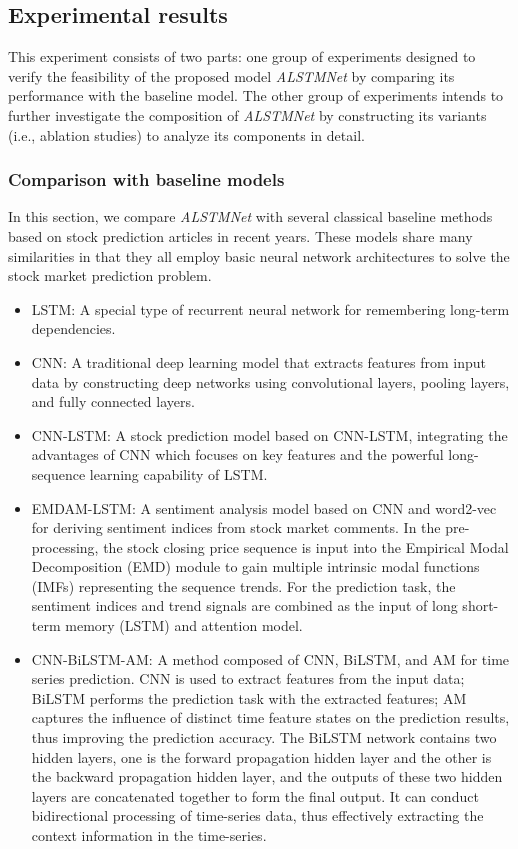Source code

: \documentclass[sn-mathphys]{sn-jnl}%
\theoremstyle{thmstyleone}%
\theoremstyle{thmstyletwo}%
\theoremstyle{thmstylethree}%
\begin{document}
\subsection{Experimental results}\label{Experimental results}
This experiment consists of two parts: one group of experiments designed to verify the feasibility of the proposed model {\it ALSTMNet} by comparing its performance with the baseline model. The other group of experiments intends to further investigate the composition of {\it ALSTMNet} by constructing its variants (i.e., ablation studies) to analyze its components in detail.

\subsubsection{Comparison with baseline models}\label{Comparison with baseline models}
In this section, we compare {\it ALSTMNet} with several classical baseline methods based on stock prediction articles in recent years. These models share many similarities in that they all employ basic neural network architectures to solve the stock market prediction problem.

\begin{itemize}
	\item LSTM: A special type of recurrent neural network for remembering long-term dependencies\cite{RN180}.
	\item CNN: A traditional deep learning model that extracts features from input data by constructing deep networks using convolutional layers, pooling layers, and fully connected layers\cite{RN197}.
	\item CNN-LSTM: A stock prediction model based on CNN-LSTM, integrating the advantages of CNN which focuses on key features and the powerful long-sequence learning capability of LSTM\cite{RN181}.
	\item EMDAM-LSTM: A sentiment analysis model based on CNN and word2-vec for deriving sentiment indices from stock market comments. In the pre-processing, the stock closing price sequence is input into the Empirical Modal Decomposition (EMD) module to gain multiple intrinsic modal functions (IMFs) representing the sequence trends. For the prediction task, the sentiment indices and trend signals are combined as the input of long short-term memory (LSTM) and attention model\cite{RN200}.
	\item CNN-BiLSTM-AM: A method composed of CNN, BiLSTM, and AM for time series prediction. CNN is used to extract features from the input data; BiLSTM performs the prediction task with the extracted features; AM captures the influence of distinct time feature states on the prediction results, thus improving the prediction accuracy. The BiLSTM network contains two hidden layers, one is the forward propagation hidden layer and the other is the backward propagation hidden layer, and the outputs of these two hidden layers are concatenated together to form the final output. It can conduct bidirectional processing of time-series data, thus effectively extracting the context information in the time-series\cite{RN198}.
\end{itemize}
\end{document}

==

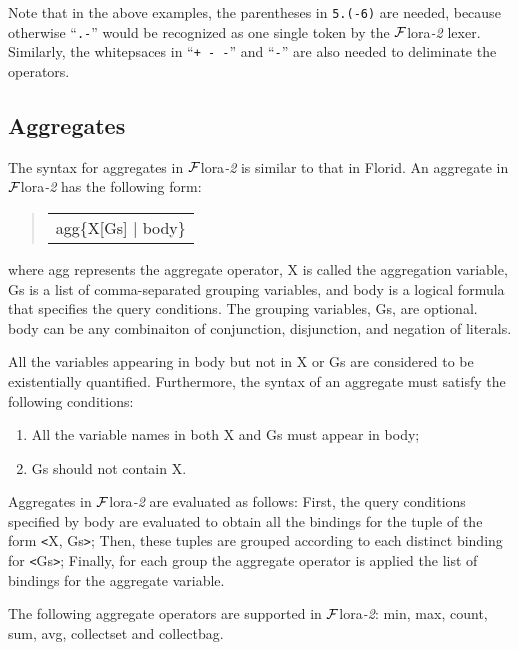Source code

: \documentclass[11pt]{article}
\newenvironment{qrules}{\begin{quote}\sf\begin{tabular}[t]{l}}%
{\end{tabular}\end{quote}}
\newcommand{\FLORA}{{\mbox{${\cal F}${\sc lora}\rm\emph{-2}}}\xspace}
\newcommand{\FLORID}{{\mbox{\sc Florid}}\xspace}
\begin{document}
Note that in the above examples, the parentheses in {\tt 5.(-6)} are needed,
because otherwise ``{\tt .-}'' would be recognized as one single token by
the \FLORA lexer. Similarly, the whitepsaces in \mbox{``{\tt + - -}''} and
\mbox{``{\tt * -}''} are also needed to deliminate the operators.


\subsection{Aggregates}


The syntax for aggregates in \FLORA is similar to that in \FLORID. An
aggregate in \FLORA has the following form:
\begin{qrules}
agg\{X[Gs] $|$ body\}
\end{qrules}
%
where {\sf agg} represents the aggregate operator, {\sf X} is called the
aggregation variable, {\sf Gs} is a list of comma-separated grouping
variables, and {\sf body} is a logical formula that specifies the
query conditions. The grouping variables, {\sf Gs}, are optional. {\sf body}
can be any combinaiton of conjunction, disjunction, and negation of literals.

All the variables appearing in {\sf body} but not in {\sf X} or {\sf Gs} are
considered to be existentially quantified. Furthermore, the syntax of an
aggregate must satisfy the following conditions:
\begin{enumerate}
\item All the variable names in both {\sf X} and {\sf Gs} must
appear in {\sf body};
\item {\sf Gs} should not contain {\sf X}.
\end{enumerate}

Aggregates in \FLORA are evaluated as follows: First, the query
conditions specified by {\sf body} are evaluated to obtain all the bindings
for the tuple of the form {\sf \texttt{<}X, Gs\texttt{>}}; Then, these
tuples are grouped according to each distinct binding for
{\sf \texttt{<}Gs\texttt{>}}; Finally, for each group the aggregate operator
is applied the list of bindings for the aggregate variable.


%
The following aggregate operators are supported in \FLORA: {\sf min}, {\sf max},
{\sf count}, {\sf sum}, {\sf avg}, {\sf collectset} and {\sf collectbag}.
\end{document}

Work task
Find each line above with the string "xspace", then report how many there are. Write only the number.

Solution for this task
2